While this phenomenon has been a huge focus for our carriers over the past two to three years, it has made its way into the mainstream press today. The federal government can aid in reducing these driver headwinds by eliminating the effort to install AB5 on the truckload for-hire carriers, and curtailing efforts to force vaccinations on truck drivers. A byproduct of the overall increase in driver compensation across most carriers we track has reduced the number of hours and days that a driver needs to work to earn a needed income. While this is a positive and needed benefit for our essential drivers, it will add to the capacity crunch we see today with less availability of driver hours to drive. The compounding effect of fewer drivers and less available time to drive has reduced the amount of driving supply we have in the market today.
The unavailability of workers through the economy, and especially in the supply chain, is becoming chronic. The American economy depends on the supply chain remaining strong and, when store shelves become bare, it is obvious that the lack of driver availability is having a negative impact. The unavailability of workers has also impacted the equipment section of a carrier’s balance sheet. Shortage of trucks and trailers, and parts for trucks and trailers, have added costs in downtime and excessive repairs for the older trucks that they are keeping past their strategic trade-out period.

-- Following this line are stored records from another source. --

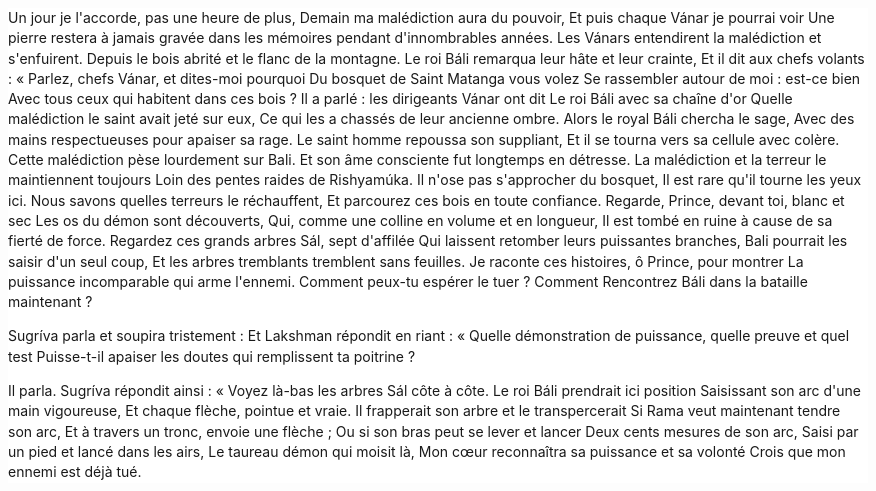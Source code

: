 Un jour je l'accorde, pas une heure de plus,
Demain ma malédiction aura du pouvoir,
Et puis chaque Vánar je pourrai voir
Une pierre restera à jamais gravée dans les mémoires pendant d'innombrables années.
Les Vánars entendirent la malédiction et s'enfuirent.
Depuis le bois abrité et le flanc de la montagne.
Le roi Báli remarqua leur hâte et leur crainte,
Et il dit aux chefs volants :
« Parlez, chefs Vánar, et dites-moi pourquoi
Du bosquet de Saint Matanga vous volez
Se rassembler autour de moi : est-ce bien
Avec tous ceux qui habitent dans ces bois ?
Il a parlé : les dirigeants Vánar ont dit
Le roi Báli avec sa chaîne d'or
Quelle malédiction le saint avait jeté sur eux,
Ce qui les a chassés de leur ancienne ombre.
Alors le royal Báli chercha le sage,
Avec des mains respectueuses pour apaiser sa rage.
Le saint homme repoussa son suppliant,
Et il se tourna vers sa cellule avec colère.
Cette malédiction pèse lourdement sur Bali.
Et son âme consciente fut longtemps en détresse.
La malédiction et la terreur le maintiennent toujours
Loin des pentes raides de Rishyamúka.
Il n'ose pas s'approcher du bosquet,
Il est rare qu'il tourne les yeux ici.
Nous savons quelles terreurs le réchauffent,
Et parcourez ces bois en toute confiance.
Regarde, Prince, devant toi, blanc et sec
Les os du démon sont découverts,
Qui, comme une colline en volume et en longueur,
Il est tombé en ruine à cause de sa fierté de force.
Regardez ces grands arbres Sál, sept d'affilée
Qui laissent retomber leurs puissantes branches,
Bali pourrait les saisir d'un seul coup,
Et les arbres tremblants tremblent sans feuilles.
Je raconte ces histoires, ô Prince, pour montrer
La puissance incomparable qui arme l'ennemi.
Comment peux-tu espérer le tuer ? Comment
Rencontrez Báli dans la bataille maintenant ?

Sugríva parla et soupira tristement :
Et Lakshman répondit en riant :
« Quelle démonstration de puissance, quelle preuve et quel test
Puisse-t-il apaiser les doutes qui remplissent ta poitrine ?

Il parla. Sugríva répondit ainsi :
« Voyez là-bas les arbres Sál côte à côte.
Le roi Báli prendrait ici position
Saisissant son arc d'une main vigoureuse,
Et chaque flèche, pointue et vraie.
Il frapperait son arbre et le transpercerait
Si Rama veut maintenant tendre son arc,
Et à travers un tronc, envoie une flèche ;
Ou si son bras peut se lever et lancer
Deux cents mesures de son arc,
Saisi par un pied et lancé dans les airs,
Le taureau démon qui moisit là,
Mon cœur reconnaîtra sa puissance et sa volonté
Crois que mon ennemi est déjà tué.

Worker shortages at manufacturers, warehouses, and service facilities have added to the challenge of keeping these drivers on the road. The lead indicators from the business of trucking are showing a marked trend toward inflation. As noted before in my columns, inflation started to show up months ago, and has just recently caught the eye of our economic pundits. The result for the carriers I follow will be unavailability of cash flow. While it is obvious that the carrier top lines are rising, the variable operating costs and the sunk underlying costs of cashflow will add constraints to the carriers’ costs going forward. Shippers need to consider not extending payment terms during this period, but instead tightening them up to be closer matched to the carrier needs. At last check, 80% of the carrier’s bills are due and payable in eight days, so payment terms exceeding that period will have to be addressed as inflation and interest rates start becoming part of the norm.
The one overwhelming challenge of unavailability will also show up in our non-driver associates supporting the drivers on the road. It seems obvious that the 88 million millennials are not flocking to the transportation industry. This industry operates basically 365 days a year and 24 hours a day. Obviously, that is in direct conflict with a person’s work-life balance challenges and other opportunities in this economy. Once again, I wish the federal government would focus upon the millions of jobs we need filled today versus the constant rhetoric about developing new high-paying jobs. The trucking industry already has great paying jobs, training available, job security, excellent benefits, and career path growth, we need these young people to think about trucking as a very beneficial career.
The challenge of unavailability is here now and will remain a challenge for the foreseeable. The market will have to modulate the revenue swings, and the carriers will have to adapt and address these many cost increases to the durability of their business.